Clinical entity augmented retrieval for clinical information extraction
Iván López, Akshay Swaminathan, Karthik S. Vedula, Sanjana Narayanan, Fateme Nateghi Haredasht, P. Stephen, April S. Liang, Steven Tate, Manoj Maddali, Robert J. Gallo, Nigam H. Shah, Jonathan H. Chen
Abstract
Large language models (LLMs) with retrieval-augmented generation (RAG) have improved information extraction over previous methods, yet their reliance on embeddings often leads to inefficient retrieval. We introduce CLinical Entity Augmented Retrieval (CLEAR), a RAG pipeline that retrieves information using entities.

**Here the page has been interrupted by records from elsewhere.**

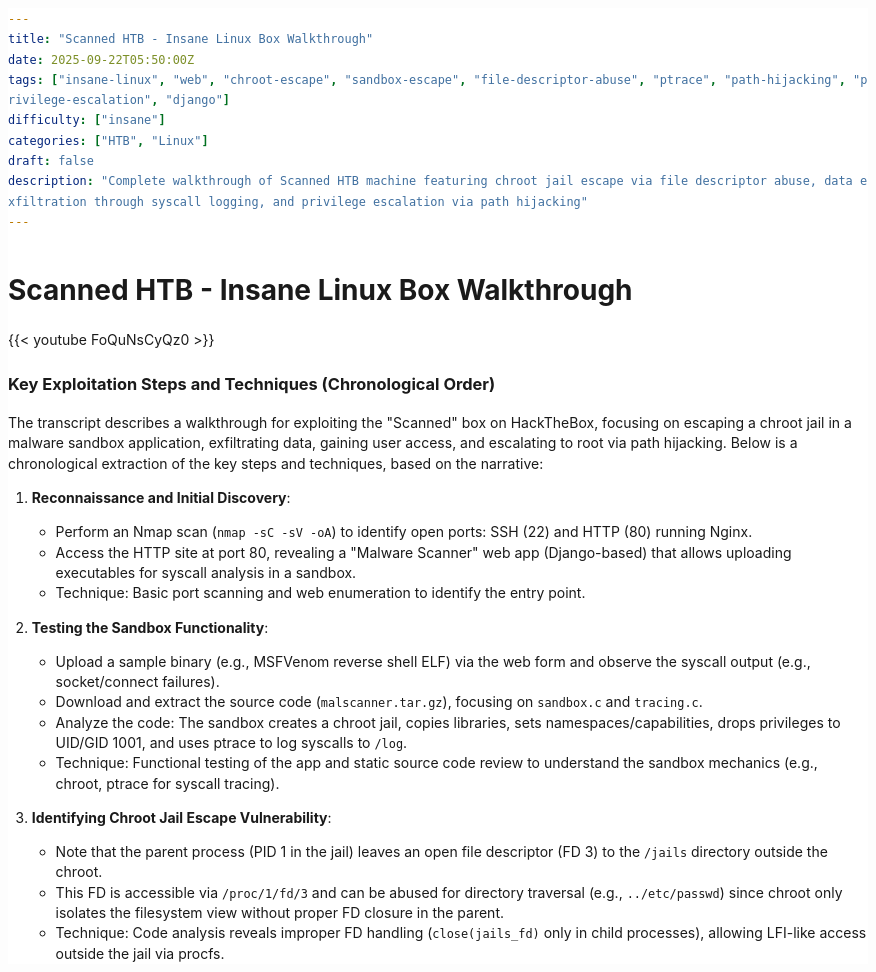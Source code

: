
 ```yaml
---
title: "Scanned HTB - Insane Linux Box Walkthrough"
date: 2025-09-22T05:50:00Z
tags: ["insane-linux", "web", "chroot-escape", "sandbox-escape", "file-descriptor-abuse", "ptrace", "path-hijacking", "privilege-escalation", "django"]
difficulty: ["insane"]
categories: ["HTB", "Linux"]
draft: false
description: "Complete walkthrough of Scanned HTB machine featuring chroot jail escape via file descriptor abuse, data exfiltration through syscall logging, and privilege escalation via path hijacking"
---
```


# Scanned HTB - Insane Linux Box Walkthrough

{{< youtube FoQuNsCyQz0 >}}

### Key Exploitation Steps and Techniques (Chronological Order)

The transcript describes a walkthrough for exploiting the "Scanned" box on HackTheBox, focusing on escaping a chroot jail in a malware sandbox application, exfiltrating data, gaining user access, and escalating to root via path hijacking. Below is a chronological extraction of the key steps and techniques, based on the narrative:

1. **Reconnaissance and Initial Discovery**:
   - Perform an Nmap scan (`nmap -sC -sV -oA`) to identify open ports: SSH (22) and HTTP (80) running Nginx.
   - Access the HTTP site at port 80, revealing a "Malware Scanner" web app (Django-based) that allows uploading executables for syscall analysis in a sandbox.
   - Technique: Basic port scanning and web enumeration to identify the entry point.

2. **Testing the Sandbox Functionality**:
   - Upload a sample binary (e.g., MSFVenom reverse shell ELF) via the web form and observe the syscall output (e.g., socket/connect failures).
   - Download and extract the source code (`malscanner.tar.gz`), focusing on `sandbox.c` and `tracing.c`.
   - Analyze the code: The sandbox creates a chroot jail, copies libraries, sets namespaces/capabilities, drops privileges to UID/GID 1001, and uses ptrace to log syscalls to `/log`.
   - Technique: Functional testing of the app and static source code review to understand the sandbox mechanics (e.g., chroot, ptrace for syscall tracing).

3. **Identifying Chroot Jail Escape Vulnerability**:
   - Note that the parent process (PID 1 in the jail) leaves an open file descriptor (FD 3) to the `/jails` directory outside the chroot.
   - This FD is accessible via `/proc/1/fd/3` and can be abused for directory traversal (e.g., `../etc/passwd`) since chroot only isolates the filesystem view without proper FD closure in the parent.
   - Technique: Code analysis reveals improper FD handling (`close(jails_fd)` only in child processes), allowing LFI-like access outside the jail via procfs.
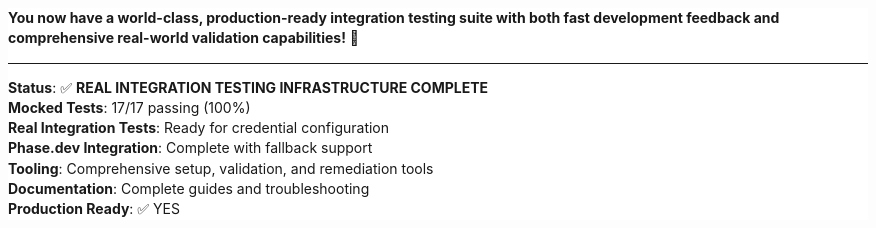 **You now have a world-class, production-ready integration testing suite with both fast development feedback and comprehensive real-world validation capabilities!** 🚀

---

**Status**: ✅ **REAL INTEGRATION TESTING INFRASTRUCTURE COMPLETE**  
**Mocked Tests**: 17/17 passing (100%)  
**Real Integration Tests**: Ready for credential configuration  
**Phase.dev Integration**: Complete with fallback support  
**Tooling**: Comprehensive setup, validation, and remediation tools  
**Documentation**: Complete guides and troubleshooting  
**Production Ready**: ✅ YES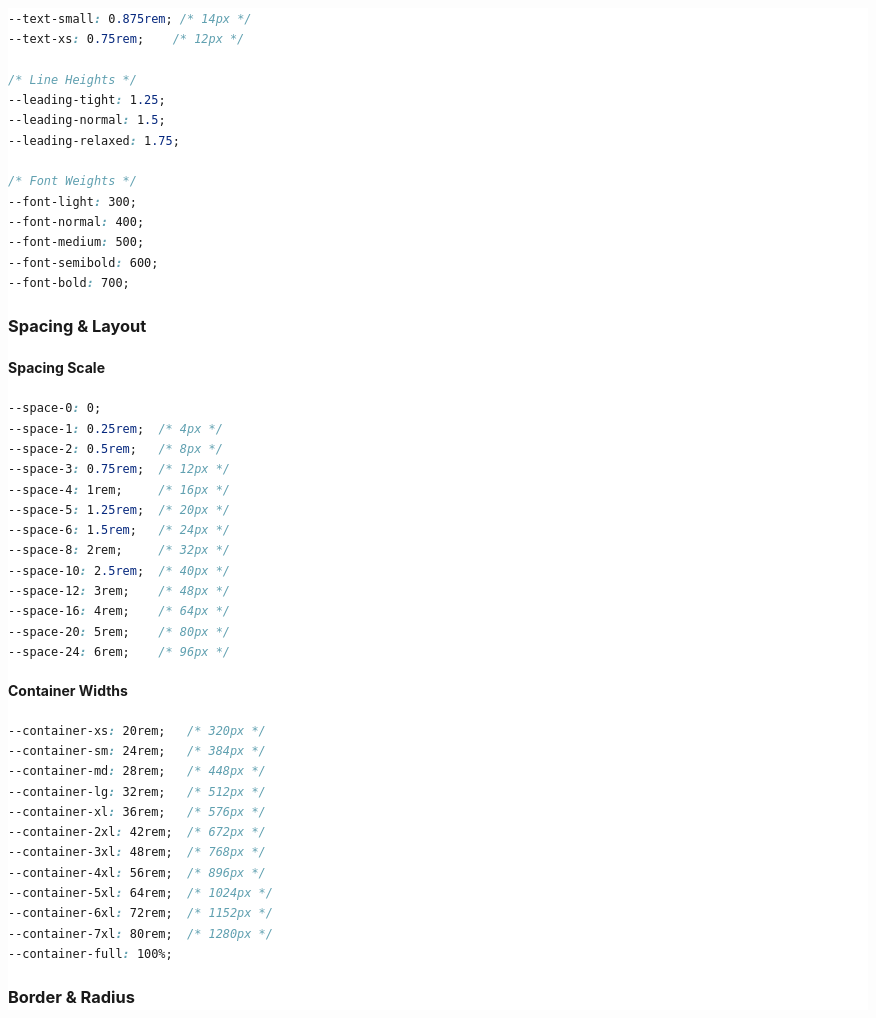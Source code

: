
 ```css
--text-small: 0.875rem; /* 14px */
--text-xs: 0.75rem;    /* 12px */

/* Line Heights */
--leading-tight: 1.25;
--leading-normal: 1.5;
--leading-relaxed: 1.75;

/* Font Weights */
--font-light: 300;
--font-normal: 400;
--font-medium: 500;
--font-semibold: 600;
--font-bold: 700;
```

### Spacing & Layout

#### Spacing Scale
```css
--space-0: 0;
--space-1: 0.25rem;  /* 4px */
--space-2: 0.5rem;   /* 8px */
--space-3: 0.75rem;  /* 12px */
--space-4: 1rem;     /* 16px */
--space-5: 1.25rem;  /* 20px */
--space-6: 1.5rem;   /* 24px */
--space-8: 2rem;     /* 32px */
--space-10: 2.5rem;  /* 40px */
--space-12: 3rem;    /* 48px */
--space-16: 4rem;    /* 64px */
--space-20: 5rem;    /* 80px */
--space-24: 6rem;    /* 96px */
```

#### Container Widths
```css
--container-xs: 20rem;   /* 320px */
--container-sm: 24rem;   /* 384px */
--container-md: 28rem;   /* 448px */
--container-lg: 32rem;   /* 512px */
--container-xl: 36rem;   /* 576px */
--container-2xl: 42rem;  /* 672px */
--container-3xl: 48rem;  /* 768px */
--container-4xl: 56rem;  /* 896px */
--container-5xl: 64rem;  /* 1024px */
--container-6xl: 72rem;  /* 1152px */
--container-7xl: 80rem;  /* 1280px */
--container-full: 100%;
```

### Border & Radius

We compared CLEAR to embedding RAG and full-note approaches for extracting 18 variables using six LLMs across 20,000 clinical notes. Average F1 scores were 0.90, 0.86, and 0.79; inference times were 4.95, 17.41, and 20.08 s per note; average model queries were 1.68, 4.94, and 4.18 per note; and average input tokens were 1.1k, 3.8k, and 6.1k per note for CLEAR, embedding RAG, and full-note approaches, respectively. In conclusion, CLEAR utilizes clinical entities for information retrieval and achieves >70% reduction in token usage and inference time with improved performance compared to modern methods.